Lessons Learned from Internationalizing a Global Resource

Debbie Hysell and Gary Perlman
OCLC Online Computer Library Center, Inc.

Contents

1 The First Translation of FirstSearch

1.1 Need for Performance Improvement
1.2 The Translation Tool
1.3 The Translation Process
1.4 Difficulties

2 Applying the Lessons Learned

2.1 Simply Stated Rules
2.2 Need for Language Control in Advance
2.3 Need for Process Simplification
2.4 Usability Testing

3. Conclusions

Abstract
To translate the FirstSearch interface and help into French and Spanish in 1998, OCLC developed an entity substitution technique and a special interface for translators and reviewers. For the development of FirstSearch 5.0, OCLC is modifying its approach to the translation process.

Presented at: IWIPS99: 1st International Workshop on Internationalization of Products & Systems Rochester, New York, USA May 21-22, 1999

The OCLC FirstSearch® service is an online reference service now used by nearly 15,000 subscribing libraries in 64 countries to meet the information needs of their users. It provides Web access to more than 85 databases, including WorldCat (the OCLC Online Union Catalog, which is the world's largest bibliographic database now containing more than 41 million records), H.W. Wilson Select, ATLA Religion, Business & Industry, The New York Times, and RILM Abstracts. FirstSearch also provides document delivery and interlibrary loan services.
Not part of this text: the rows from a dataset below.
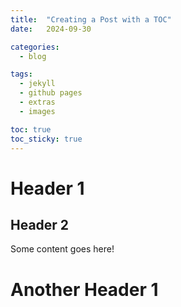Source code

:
 ```yaml
---
title:  "Creating a Post with a TOC"
date:   2024-09-30

categories: 
  - blog

tags:
  - jekyll
  - github pages
  - extras
  - images

toc: true
toc_sticky: true
---
```


# Header 1

## Header 2

Some content goes here!

# Another Header 1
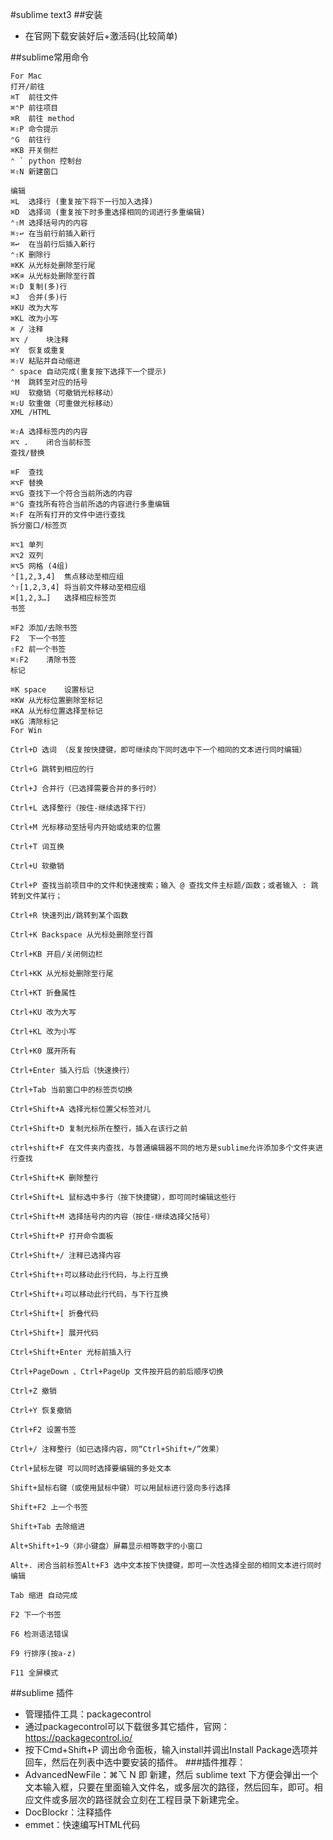 #sublime text3
##安装
 - 在官网下载安装好后+激活码(比较简单)

##sublime常用命令
```
For Mac
打开/前往
⌘T	前往文件
⌘⌃P	前往项目
⌘R	前往 method
⌘⇧P	命令提示
⌃G	前往行
⌘KB	开关侧栏
⌃ `	python 控制台
⌘⇧N	新建窗口

编辑
⌘L	选择行 (重复按下将下一行加入选择)
⌘D	选择词 (重复按下时多重选择相同的词进行多重编辑)
⌃⇧M	选择括号内的内容
⌘⇧↩	在当前行前插入新行
⌘↩	在当前行后插入新行
⌃⇧K	删除行
⌘KK	从光标处删除至行尾
⌘K⌫	从光标处删除至行首
⌘⇧D	复制(多)行
⌘J	合并(多)行
⌘KU	改为大写
⌘KL	改为小写
⌘ /	注释
⌘⌥ /	块注释
⌘Y	恢复或重复
⌘⇧V	粘贴并自动缩进
⌃ space	自动完成(重复按下选择下一个提示)
⌃M	跳转至对应的括号
⌘U	软撤销（可撤销光标移动）
⌘⇧U	软重做（可重做光标移动）
XML /HTML

⌘⇧A	选择标签内的内容
⌘⌥ .	闭合当前标签
查找/替换

⌘F	查找
⌘⌥F	替换
⌘⌥G	查找下一个符合当前所选的内容
⌘⌃G	查找所有符合当前所选的内容进行多重编辑
⌘⇧F	在所有打开的文件中进行查找
拆分窗口/标签页

⌘⌥1	单列
⌘⌥2	双列
⌘⌥5	网格 (4组)
⌃[1,2,3,4]	焦点移动至相应组
⌃⇧[1,2,3,4]	将当前文件移动至相应组
⌘[1,2,3…]	选择相应标签页
书签

⌘F2	添加/去除书签
F2	下一个书签
⇧F2	前一个书签
⌘⇧F2	清除书签
标记

⌘K space	设置标记
⌘KW	从光标位置删除至标记
⌘KA	从光标位置选择至标记
⌘KG	清除标记
For Win

Ctrl+D 选词 （反复按快捷键，即可继续向下同时选中下一个相同的文本进行同时编辑）

Ctrl+G 跳转到相应的行

Ctrl+J 合并行（已选择需要合并的多行时）

Ctrl+L 选择整行（按住-继续选择下行）

Ctrl+M 光标移动至括号内开始或结束的位置

Ctrl+T 词互换

Ctrl+U 软撤销

Ctrl+P 查找当前项目中的文件和快速搜索；输入 @ 查找文件主标题/函数；或者输入 : 跳转到文件某行；

Ctrl+R 快速列出/跳转到某个函数

Ctrl+K Backspace 从光标处删除至行首

Ctrl+KB 开启/关闭侧边栏

Ctrl+KK 从光标处删除至行尾

Ctrl+KT 折叠属性

Ctrl+KU 改为大写

Ctrl+KL 改为小写

Ctrl+K0 展开所有

Ctrl+Enter 插入行后（快速换行）

Ctrl+Tab 当前窗口中的标签页切换

Ctrl+Shift+A 选择光标位置父标签对儿

Ctrl+Shift+D 复制光标所在整行，插入在该行之前

ctrl+shift+F 在文件夹内查找，与普通编辑器不同的地方是sublime允许添加多个文件夹进行查找

Ctrl+Shift+K 删除整行

Ctrl+Shift+L 鼠标选中多行（按下快捷键），即可同时编辑这些行

Ctrl+Shift+M 选择括号内的内容（按住-继续选择父括号）

Ctrl+Shift+P 打开命令面板

Ctrl+Shift+/ 注释已选择内容

Ctrl+Shift+↑可以移动此行代码，与上行互换

Ctrl+Shift+↓可以移动此行代码，与下行互换

Ctrl+Shift+[ 折叠代码

Ctrl+Shift+] 展开代码

Ctrl+Shift+Enter 光标前插入行

Ctrl+PageDown 、Ctrl+PageUp 文件按开启的前后顺序切换

Ctrl+Z 撤销

Ctrl+Y 恢复撤销

Ctrl+F2 设置书签

Ctrl+/ 注释整行（如已选择内容，同“Ctrl+Shift+/”效果）

Ctrl+鼠标左键 可以同时选择要编辑的多处文本

Shift+鼠标右键（或使用鼠标中键）可以用鼠标进行竖向多行选择

Shift+F2 上一个书签

Shift+Tab 去除缩进

Alt+Shift+1~9（非小键盘）屏幕显示相等数字的小窗口

Alt+. 闭合当前标签Alt+F3 选中文本按下快捷键，即可一次性选择全部的相同文本进行同时编辑

Tab 缩进 自动完成

F2 下一个书签

F6 检测语法错误

F9 行排序(按a-z)

F11 全屏模式
```

##sublime 插件
 - 管理插件工具：packagecontrol
 - 通过packagecontrol可以下载很多其它插件，官网：https://packagecontrol.io/
 - 按下Cmd+Shift+P 调出命令面板，输入install并调出Install Package选项并回车，然后在列表中选中要安装的插件。
 ###插件推荐：
 - AdvancedNewFile：⌘⌥ N 即 新建，然后 sublime text 下方便会弹出一个文本输入框，只要在里面输入文件名，或多层次的路径，然后回车，即可。相应文件或多层次的路径就会立刻在工程目录下新建完全。
 - DocBlockr：注释插件
 - emmet：快速编写HTML代码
In February 1998, OCLC launched a project to internationalize the FirstSearch interface to meet the needs of an expanding global audience. Our goal was to provide a multilingual interface and help system (initially French and Spanish) for library staff and patrons who are not native speakers of English. The internationalization effort focused on the user interface (system screens and help) to eliminate language as a barrier to effective navigation and retrieval of needed information. Database content was outside the project's scope, although some of the databases include records in the targeted languages and OCLC plans to add complete databases in other languages in the future.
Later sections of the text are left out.